Your job is to retype all of the data word for word, leaving every image out.

=== Data ===

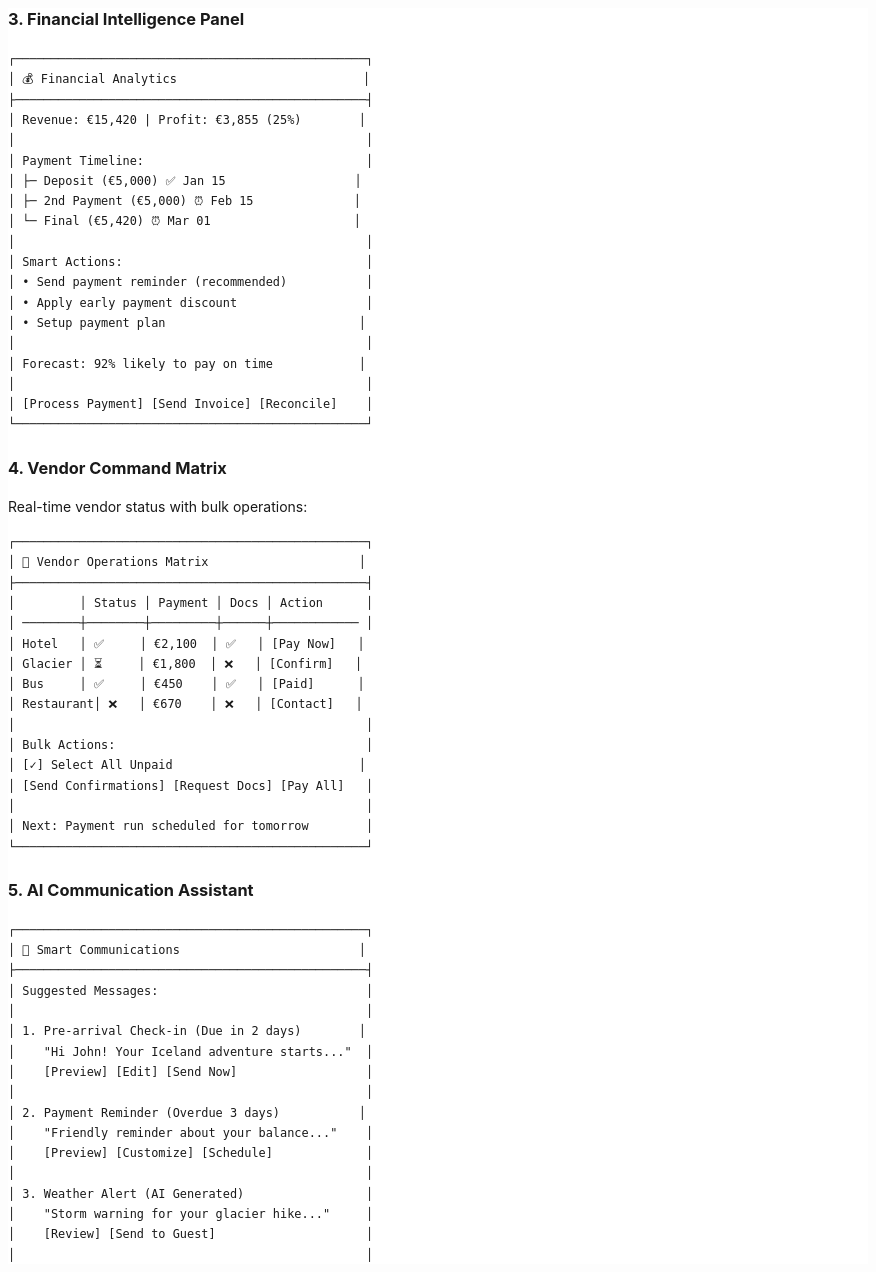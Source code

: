### 3. Financial Intelligence Panel
```
┌─────────────────────────────────────────────────┐
│ 💰 Financial Analytics                          │
├─────────────────────────────────────────────────┤
│ Revenue: €15,420 | Profit: €3,855 (25%)        │
│                                                 │
│ Payment Timeline:                               │
│ ├─ Deposit (€5,000) ✅ Jan 15                  │
│ ├─ 2nd Payment (€5,000) ⏰ Feb 15              │
│ └─ Final (€5,420) ⏰ Mar 01                    │
│                                                 │
│ Smart Actions:                                  │
│ • Send payment reminder (recommended)           │
│ • Apply early payment discount                  │
│ • Setup payment plan                           │
│                                                 │
│ Forecast: 92% likely to pay on time            │
│                                                 │
│ [Process Payment] [Send Invoice] [Reconcile]    │
└─────────────────────────────────────────────────┘
```

### 4. Vendor Command Matrix
Real-time vendor status with bulk operations:
```
┌─────────────────────────────────────────────────┐
│ 🏢 Vendor Operations Matrix                     │
├─────────────────────────────────────────────────┤
│         │ Status │ Payment │ Docs │ Action      │
│ ────────┼────────┼─────────┼──────┼──────────── │
│ Hotel   │ ✅     │ €2,100  │ ✅   │ [Pay Now]   │
│ Glacier │ ⏳     │ €1,800  │ ❌   │ [Confirm]   │
│ Bus     │ ✅     │ €450    │ ✅   │ [Paid]      │
│ Restaurant│ ❌   │ €670    │ ❌   │ [Contact]   │
│                                                 │
│ Bulk Actions:                                   │
│ [✓] Select All Unpaid                          │
│ [Send Confirmations] [Request Docs] [Pay All]   │
│                                                 │
│ Next: Payment run scheduled for tomorrow        │
└─────────────────────────────────────────────────┘
```

### 5. AI Communication Assistant
```
┌─────────────────────────────────────────────────┐
│ 🤖 Smart Communications                         │
├─────────────────────────────────────────────────┤
│ Suggested Messages:                             │
│                                                 │
│ 1. Pre-arrival Check-in (Due in 2 days)        │
│    "Hi John! Your Iceland adventure starts..."  │
│    [Preview] [Edit] [Send Now]                  │
│                                                 │
│ 2. Payment Reminder (Overdue 3 days)           │
│    "Friendly reminder about your balance..."    │
│    [Preview] [Customize] [Schedule]             │
│                                                 │
│ 3. Weather Alert (AI Generated)                 │
│    "Storm warning for your glacier hike..."     │
│    [Review] [Send to Guest]                     │
│                                                 │
```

===

#### Result below
Source code

:### 3. Financial Intelligence Panel
```
┌─────────────────────────────────────────────────┐
│ 💰 Financial Analytics                          │
├─────────────────────────────────────────────────┤
│ Revenue: €15,420 | Profit: €3,855 (25%)        │
│                                                 │
│ Payment Timeline:                               │
│ ├─ Deposit (€5,000) ✅ Jan 15                  │
│ ├─ 2nd Payment (€5,000) ⏰ Feb 15              │
│ └─ Final (€5,420) ⏰ Mar 01                    │
│                                                 │
│ Smart Actions:                                  │
│ • Send payment reminder (recommended)           │
│ • Apply early payment discount                  │
│ • Setup payment plan                           │
│                                                 │
│ Forecast: 92% likely to pay on time            │
│                                                 │
│ [Process Payment] [Send Invoice] [Reconcile]    │
└─────────────────────────────────────────────────┘
```

### 4. Vendor Command Matrix
Real-time vendor status with bulk operations:
```
┌─────────────────────────────────────────────────┐
│ 🏢 Vendor Operations Matrix                     │
├─────────────────────────────────────────────────┤
│         │ Status │ Payment │ Docs │ Action      │
│ ────────┼────────┼─────────┼──────┼──────────── │
│ Hotel   │ ✅     │ €2,100  │ ✅   │ [Pay Now]   │
│ Glacier │ ⏳     │ €1,800  │ ❌   │ [Confirm]   │
│ Bus     │ ✅     │ €450    │ ✅   │ [Paid]      │
│ Restaurant│ ❌   │ €670    │ ❌   │ [Contact]   │
│                                                 │
│ Bulk Actions:                                   │
│ [✓] Select All Unpaid                          │
│ [Send Confirmations] [Request Docs] [Pay All]   │
│                                                 │
│ Next: Payment run scheduled for tomorrow        │
└─────────────────────────────────────────────────┘
```

### 5. AI Communication Assistant
```
┌─────────────────────────────────────────────────┐
│ 🤖 Smart Communications                         │
├─────────────────────────────────────────────────┤
│ Suggested Messages:                             │
│                                                 │
│ 1. Pre-arrival Check-in (Due in 2 days)        │
│    "Hi John! Your Iceland adventure starts..."  │
│    [Preview] [Edit] [Send Now]                  │
│                                                 │
│ 2. Payment Reminder (Overdue 3 days)           │
│    "Friendly reminder about your balance..."    │
│    [Preview] [Customize] [Schedule]             │
│                                                 │
│ 3. Weather Alert (AI Generated)                 │
│    "Storm warning for your glacier hike..."     │
│    [Review] [Send to Guest]                     │
│                                                 │
```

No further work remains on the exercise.